What we've learned from Formula 1 2021 car windtunnel model

Formula 1's 2021 concept car has undergone its first windtunnel tests, and according to series chiefs the results of changes designed to improve the spectacle were "excellent"

What we've learned from Formula 1 2021 car windtunnel model

In conjunction with the FIA, F1's in-house technical team has produced an initial concept ahead of the planned overhaul of the technical regulations for the 2021 season. A vision of that concept from an earlier iteration is illustrated by Giorgio Piola above.

After a phase of CFD (computational fluid dynamics) testing, F1 has now produced a 50% scale model, which has been tested in the Sauber windtunnel in Switzerland.

F1 issued a video of the process via its social media channels.

The CFD tests, according to the FIA's head of single-seater technical matters Nikolas Tombazis, showed the 2021 concept sustained a downforce reduction of "5-10%" when in the wake of another car compared to the 45% that current cars receive.

Windtunnel testing has, according to Tombazis, correlated with those previous figures.

"Fundamentally, the CFD was correct," Tombazis told the official F1 website. "There have been no major surprises.

"So there is a 5-10% wake disruption, compared to the current levels of 50%, although it depends on the exact configuration you are testing and so on."

The car features the expected ground-effect package, produced by a pair of dramatic Venturi tunnels, while there is little in the way of the expansive bargeboard packages currently seen on the current generation of F1 machinery.

The changes seen are part of a push to improve the closeness of wheel-to-wheel racing and level of overtaking in F1, without the need for driver aids such as DRS.

There are many similarities with Piola's illustrations based on an earlier iteration of the car, but there is a difference in rear wings.

The newly-released windtunnel model shows a rear wing that transitions directly into the endplate, producing a vortex that sucks in the car's wake to limit the dirty air produced.

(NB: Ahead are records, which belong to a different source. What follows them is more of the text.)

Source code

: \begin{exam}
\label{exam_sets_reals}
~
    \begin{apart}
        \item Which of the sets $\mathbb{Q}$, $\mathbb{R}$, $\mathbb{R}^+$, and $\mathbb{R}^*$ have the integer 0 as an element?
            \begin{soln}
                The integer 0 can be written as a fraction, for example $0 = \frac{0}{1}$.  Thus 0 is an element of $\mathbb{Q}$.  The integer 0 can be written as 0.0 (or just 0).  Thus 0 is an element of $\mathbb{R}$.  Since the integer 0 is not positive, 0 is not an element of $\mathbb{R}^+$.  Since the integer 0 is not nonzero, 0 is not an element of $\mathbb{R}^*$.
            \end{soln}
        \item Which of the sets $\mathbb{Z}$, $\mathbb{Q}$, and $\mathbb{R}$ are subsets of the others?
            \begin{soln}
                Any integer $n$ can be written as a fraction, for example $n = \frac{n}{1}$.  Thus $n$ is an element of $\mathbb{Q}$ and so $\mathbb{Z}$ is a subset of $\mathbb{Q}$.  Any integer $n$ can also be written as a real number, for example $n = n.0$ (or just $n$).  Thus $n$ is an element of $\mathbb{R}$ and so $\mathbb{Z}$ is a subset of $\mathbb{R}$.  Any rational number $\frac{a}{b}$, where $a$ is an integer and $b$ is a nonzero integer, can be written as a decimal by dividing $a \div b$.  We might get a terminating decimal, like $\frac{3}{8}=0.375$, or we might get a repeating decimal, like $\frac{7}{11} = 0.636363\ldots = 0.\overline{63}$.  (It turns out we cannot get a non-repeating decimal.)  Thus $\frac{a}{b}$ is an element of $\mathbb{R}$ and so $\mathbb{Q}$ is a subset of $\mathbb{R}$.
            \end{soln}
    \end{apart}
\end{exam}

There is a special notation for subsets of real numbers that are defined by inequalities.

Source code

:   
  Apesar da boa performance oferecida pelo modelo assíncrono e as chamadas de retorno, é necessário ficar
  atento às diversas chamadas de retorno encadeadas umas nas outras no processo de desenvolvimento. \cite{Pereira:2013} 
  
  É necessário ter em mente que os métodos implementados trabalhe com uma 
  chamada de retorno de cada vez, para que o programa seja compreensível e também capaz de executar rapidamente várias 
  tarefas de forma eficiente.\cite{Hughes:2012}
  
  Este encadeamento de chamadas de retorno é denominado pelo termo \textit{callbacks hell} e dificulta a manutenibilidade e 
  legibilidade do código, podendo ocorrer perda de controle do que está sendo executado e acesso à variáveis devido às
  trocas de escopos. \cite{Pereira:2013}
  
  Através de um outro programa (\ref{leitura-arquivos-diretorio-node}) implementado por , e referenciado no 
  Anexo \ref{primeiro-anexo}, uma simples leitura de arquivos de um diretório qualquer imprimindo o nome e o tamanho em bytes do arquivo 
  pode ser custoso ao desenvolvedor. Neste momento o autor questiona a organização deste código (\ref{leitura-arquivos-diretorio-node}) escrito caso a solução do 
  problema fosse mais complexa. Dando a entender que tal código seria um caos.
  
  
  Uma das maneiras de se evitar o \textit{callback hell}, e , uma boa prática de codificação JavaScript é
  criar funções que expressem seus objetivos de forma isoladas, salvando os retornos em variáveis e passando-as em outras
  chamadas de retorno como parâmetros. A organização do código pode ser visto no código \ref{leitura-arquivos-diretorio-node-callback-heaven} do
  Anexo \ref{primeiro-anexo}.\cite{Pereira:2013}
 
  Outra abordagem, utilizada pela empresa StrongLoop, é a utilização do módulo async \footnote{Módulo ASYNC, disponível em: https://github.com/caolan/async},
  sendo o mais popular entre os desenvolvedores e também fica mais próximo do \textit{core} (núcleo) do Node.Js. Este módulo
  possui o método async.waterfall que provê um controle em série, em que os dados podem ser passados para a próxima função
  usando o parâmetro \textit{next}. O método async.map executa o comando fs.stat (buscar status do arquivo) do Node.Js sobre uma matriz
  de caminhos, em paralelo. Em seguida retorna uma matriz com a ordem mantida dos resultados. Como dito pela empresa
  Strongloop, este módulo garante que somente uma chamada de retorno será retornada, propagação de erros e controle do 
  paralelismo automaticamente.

Piola's illustration below overlays elements of the 2021 design on a current car.

F1's chief technical officer Pat Symonds lauded the work produced so far.

"[Results are] actually beyond what I thought we could achieve when we started the project" said Symonds.

"With the configurations we have got at the moment, the results are exceptional."

Other areas of interest include the front wing, where the nose attaches directly to the front wing mainplane.

The five wing elements allowed currently has been cut to three, attaching at both ends between the nose and endplate to eliminate the 'Y250' vortex - a common tool in creating a barrier between the tyre wake and the floor.

There are also deflectors mounted above the wheel and attached to the front uprights to control the tyre wake.

"The fundamental point of all of this," Tombazis added, "is that we are trying to reduce the losses that the following car would face.

"The simplification of the leading car's aerodynamics also helps for wake performance because on the one hand the front car doesn't have as many methods to control its wake.

"On the other hand the following car, not having all these little, very sensitive devices is less susceptible to disruption."

Further changes seen in the video confirm the reintroduction of wheel covers on the 18-inch wheel rims, along with a reshaped halo fairing to better integrate the design with the car.

F1's self-imposed deadline to ratify the 2021 rules is October, although it is currently unknown if the design seen in the windtunnel has been updated.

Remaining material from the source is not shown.